Negli Stati Uniti non è mai esistita la nobiltà. Ma se dobbiamo pensare a una sorta di aristocrazia senza titoli nobiliari, allora la prima immagine che ci viene alla mente è quella di Jackie Kenndy, con il suo impeccabile stile e la rocciosa resilienza. Certamente non deve essere semplice confrontarsi con una tale icona della politica, della moda, della femminilità stessa. E Natalie Portman, con le sue interpretazioni altalenanti e la bellezza innegabile, è stata una scelta che inizialmente ha fatto discutere.
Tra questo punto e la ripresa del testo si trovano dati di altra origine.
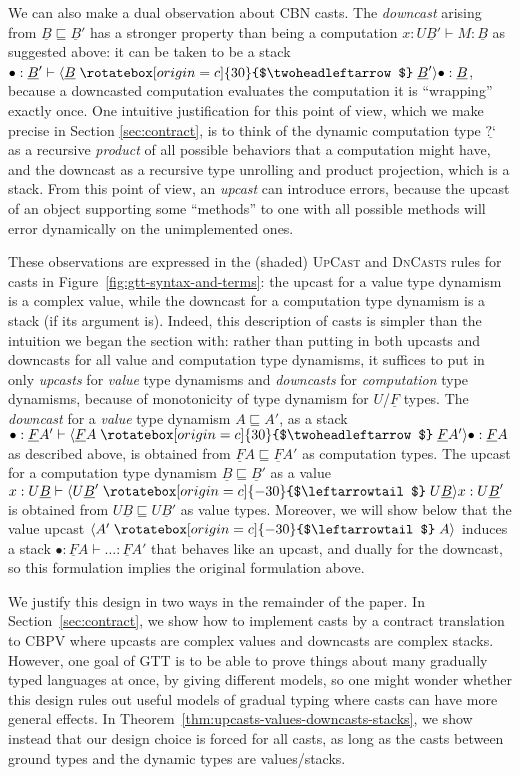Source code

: \documentclass[acmsmall,nonacm]{acmart}
\renewcommand{\u}{\underline}
\newcommand{\ltdyn}{\sqsubseteq}
\newcommand{\dync}{\u {\text{?`}}}
\newcommand{\uarrow}{\mathrel{\rotatebox[origin=c]{-30}{$\leftarrowtail$}}}
\newcommand{\darrow}{\mathrel{\rotatebox[origin=c]{30}{$\twoheadleftarrow$}}}
\newcommand{\upcast}[2]{\langle{#2}\uarrow{#1}\rangle}
\newcommand{\dncast}[2]{\langle{#1}\darrow{#2}\rangle}
\begin{document}
We can also make a dual observation about CBN casts.  The
\emph{downcast} arising from $\u B \ltdyn \u B'$ has a stronger property
than being a computation $x : U \u B' \vdash M : \u B$ as suggested
above: it can be taken to be a stack $\bullet : \u B' \vdash \dncast{\u
  B}{\u B'}{\bullet} : \u B$, because a downcasted computation
evaluates the computation it is ``wrapping'' exactly once.  One
intuitive justification for this point of view, which we make precise
in Section \ref{sec:contract}, is to think of the dynamic computation type $\dync$ as a
recursive \emph{product} of all possible behaviors that a computation
might have, and the downcast as a recursive type unrolling and product
projection, which is a stack.  From this point of view, an \emph{upcast}
can introduce errors, because the upcast of an object supporting some
``methods'' to one with all possible methods will error dynamically on
the unimplemented ones.

These observations are expressed in the (shaded) \textsc{UpCast} and
\textsc{DnCasts} rules for casts in
Figure~\ref{fig:gtt-syntax-and-terms}: the upcast for a value type
dynamism is a complex value, while the downcast for a computation type
dynamism is a stack (if its argument is).  Indeed, this description of
casts is simpler than the intuition we began the section with: rather
than putting in both upcasts and downcasts for all value and computation
type dynamisms, it suffices to put in only \emph{upcasts} for
\emph{value} type dynamisms and \emph{downcasts} for \emph{computation}
type dynamisms, because of monotonicity of type dynamism for $U$/$\u F$
types.  The \emph{downcast} for a \emph{value} type dynamism $A \ltdyn
A'$, as a stack $\bullet : \u F A' \vdash \dncast{\u F A}{\u F
  A'}{\bullet} : \u F A$ as described above, is obtained from $\u F A
\ltdyn \u F A'$ as computation types.  The upcast for a computation type
dynamism $\u B \ltdyn \u B'$ as a value $x : U \u B \vdash \upcast{U \u
  B}{U \u B'}{x} : U \u B'$ is obtained from $U \u B \ltdyn U \u B'$ as
value types.  Moreover, we will show below that the value upcast
$\upcast{A}{A'}$ induces a stack $\bullet : \u F A \vdash \ldots : \u F
A'$ that behaves like an upcast, and dually for the downcast, so this
formulation implies the original formulation above.

We justify this design in two ways in the remainder of the paper.  In
Section~\ref{sec:contract}, we show how to implement casts by a
contract translation to CBPV where upcasts are complex values and
downcasts are complex stacks.
%
However, one goal of
GTT is to be able to prove things about many gradually typed languages
at once, by giving different models, so one might wonder whether this
design rules out useful models of gradual typing where casts can have more general effects.  In
Theorem~\ref{thm:upcasts-values-downcasts-stacks}, we show instead that
our design choice is forced for all casts, as long as the casts between ground types and the dynamic types are values/stacks.
\end{document}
Pablo LarraÌn, dal canto suo, è sempre stato affascinato dalle storie di vita che raccontassero momenti peculiari nella psicologia già fragile delle persone. Lo aveva già fatto con No, i giorni dell’arcobaleno. E con il film già presentato alla 73. Mostra Internazionale d’Arte Cinematografica di Venezia sceglie di raccontarci Jackie davvero. Non con una biografia di impianto classico, ma catturandola nel momento stesso in cui ha smesso di dover essere la moglie del Presidente Kennedy e ha deciso di esserlo. Nel momento in cui tutta la sua forza, la sua personalità e le sue decisioni hanno acquisito un peso di importanza globale.
Jackie cattura Jacqueline
Nel ricordo confidato a un giornalista perché racconti come sono andate le cose, perché faccia uscire la donna che era fuori fuoco, dietro la burrasca mondiale in primo piano, quella che aveva il cervello di suo marito addosso dopo lo sparo, ma che non poteva permettersi di piangere e urlare.
Al ritratto potentissimo che ne esce fuori hanno contribuito in pari misura i tre fattori che meglio potevano farlo. Natalie Portman, estremamente somigliante soprattutto nei gesti misurati, nel rabbioso reprimere reazioni che trapelano solo da quei suoi incredibili occhi, porta sullo schermo tutta la forza di una Donna con l’iniziale maiuscola, quella che non reprime la sua fragilità e anzi la mostra come punto di forza, che con il gesto di farsi accendere una sigaretta cattura l’attenzione del mondo intero. Pablo LarraÌn la getta nel vortice doloroso, che amplifica inquadrandola sempre al centro di scene con la vertigine della prospettiva in fuga. Lei, colosso di forza in un mondo che sfugge via, che non le appartiene più, in quella stessa casa che aveva arredato davanti agli occhi del mondo e che ora non è più sua. Madeline Fontaine e la sua ricostruzione fedelissima degli abiti indimenticabili della First Lady fa il resto.
Se c’è una cosa che mai nessuno, nemmeno la persona più frivola, dimenticherà di Jackie, è la sua eleganza senza tempo.
Quel suo indossare abiti che erano già uno statement, frutto di una cura comunicativa che nel silenzio, nella misura, nella compostezza e nell’affermazione senza proferir parola avevano lasciato senza parole anche il resto del mondo.